35 000 V Vaststelling van de begrotingsstaat van het Ministerie van Buitenlandse Zaken (V) voor het jaar 2019

Nr. 49 BRIEF VAN DE MINISTER VOOR BUITENLANDSE HANDEL EN ONTWIKKELINGSSAMENWERKING

Aan de Voorzitter van de Tweede Kamer der Staten-Generaal

Den Haag, 4 december 2018

Met deze brief wordt de Kamer geïnformeerd over uitvoering van de motie Bouali c.s. over steun aan het Global Partnership for Education (Kamerstuk 34 952, nr. 2). Daarnaast bevat de brief een appreciatie van het Education Outcomes Fund zoals verzocht door mevrouw Diks (AO Informele RBZ/Ontwikkelingssamenwerking 12 september jl. (Kamerstuk 21 501-04, nr. 217)) en wordt de toezegging aan Mevrouw van den Hul over een EU Early Warning System for Shrinking Space (Aanhangsel Handelingen II 2018/19, nr. 579) gestand gedaan.

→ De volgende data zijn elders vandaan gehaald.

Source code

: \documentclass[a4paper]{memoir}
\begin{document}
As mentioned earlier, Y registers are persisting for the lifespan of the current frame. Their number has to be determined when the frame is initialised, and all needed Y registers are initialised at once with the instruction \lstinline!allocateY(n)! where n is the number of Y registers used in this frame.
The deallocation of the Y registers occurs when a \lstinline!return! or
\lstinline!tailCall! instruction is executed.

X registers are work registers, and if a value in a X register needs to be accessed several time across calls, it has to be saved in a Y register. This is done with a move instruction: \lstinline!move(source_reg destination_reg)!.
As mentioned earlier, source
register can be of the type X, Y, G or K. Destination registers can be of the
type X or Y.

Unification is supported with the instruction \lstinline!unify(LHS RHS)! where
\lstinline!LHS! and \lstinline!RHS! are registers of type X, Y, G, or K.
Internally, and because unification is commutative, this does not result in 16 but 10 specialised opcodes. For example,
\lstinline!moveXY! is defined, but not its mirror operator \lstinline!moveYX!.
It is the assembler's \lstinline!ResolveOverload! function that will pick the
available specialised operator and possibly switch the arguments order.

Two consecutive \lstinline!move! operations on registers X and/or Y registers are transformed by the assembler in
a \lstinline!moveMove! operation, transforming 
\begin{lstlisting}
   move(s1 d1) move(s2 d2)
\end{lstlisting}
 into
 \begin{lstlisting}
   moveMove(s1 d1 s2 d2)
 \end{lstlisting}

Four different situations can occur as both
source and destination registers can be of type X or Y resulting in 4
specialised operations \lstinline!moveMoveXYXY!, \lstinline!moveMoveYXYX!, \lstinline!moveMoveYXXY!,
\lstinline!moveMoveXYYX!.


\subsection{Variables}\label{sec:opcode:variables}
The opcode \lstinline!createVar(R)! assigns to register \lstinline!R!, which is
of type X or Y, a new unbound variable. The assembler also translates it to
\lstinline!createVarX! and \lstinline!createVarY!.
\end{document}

Financiering van Global Partnership for Education

Via het Global Partnership for Education zet Nederland zich in om toegang tot en kwaliteit van onderwijs in landen die achterblijven te verbeteren, conform de wens van de motie Bouali c.s. met een bedrag van 100 miljoen euro. Het contract daartoe is ondertekend op 20 september 2018.

Education Outcomes Fund

Het «Education Outcomes Fund» (EOF, in oprichting) voor Afrika en het Midden-Oosten is een nieuw initiatief van de Education Commission o.l.v. Gordon Brown en de Global Steering Group for Impact Investment o.l.v. Ronald Cohen. Zij hebben zich tot doel gesteld om één miljard US dollars op te halen om te investeren in onderwijs, als bijdrage aan het behalen van SDG 4.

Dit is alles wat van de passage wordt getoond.